Retype, without alteration, each line from the line containing "[15:01 - 15:06]" to the final line of the records.
Segment Start: Extracted records
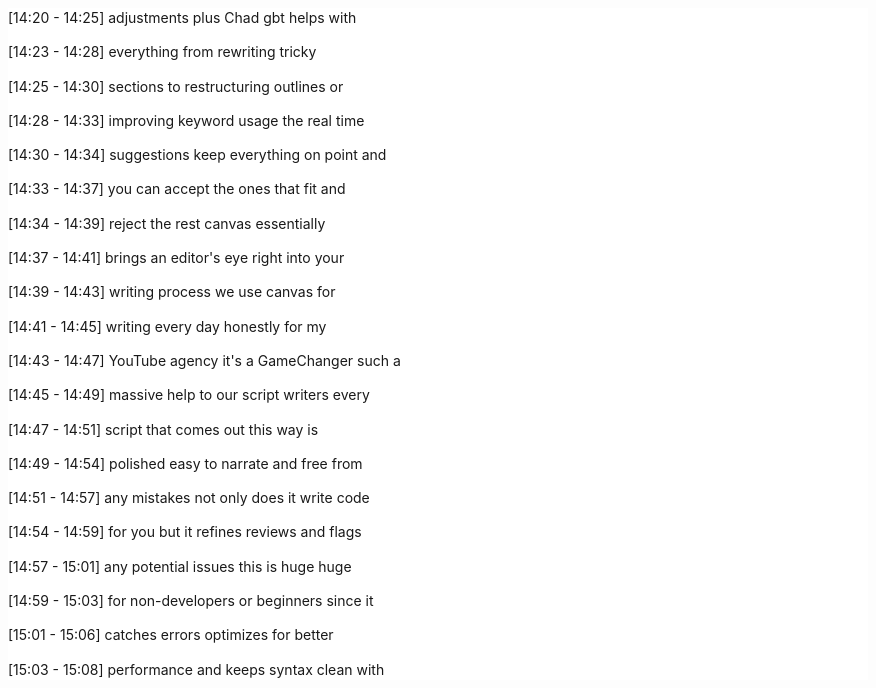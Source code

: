 [14:20 - 14:25]
adjustments plus Chad gbt helps with

[14:23 - 14:28]
everything from rewriting tricky

[14:25 - 14:30]
sections to restructuring outlines or

[14:28 - 14:33]
improving keyword usage the real time

[14:30 - 14:34]
suggestions keep everything on point and

[14:33 - 14:37]
you can accept the ones that fit and

[14:34 - 14:39]
reject the rest canvas essentially

[14:37 - 14:41]
brings an editor's eye right into your

[14:39 - 14:43]
writing process we use canvas for

[14:41 - 14:45]
writing every day honestly for my

[14:43 - 14:47]
YouTube agency it's a GameChanger such a

[14:45 - 14:49]
massive help to our script writers every

[14:47 - 14:51]
script that comes out this way is

[14:49 - 14:54]
polished easy to narrate and free from

[14:51 - 14:57]
any mistakes not only does it write code

[14:54 - 14:59]
for you but it refines reviews and flags

[14:57 - 15:01]
any potential issues this is huge huge

[14:59 - 15:03]
for non-developers or beginners since it

[15:01 - 15:06]
catches errors optimizes for better

[15:03 - 15:08]
performance and keeps syntax clean with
Segment End: Extracted records
Response below:
[15:01 - 15:06]
catches errors optimizes for better

[15:03 - 15:08]
performance and keeps syntax clean with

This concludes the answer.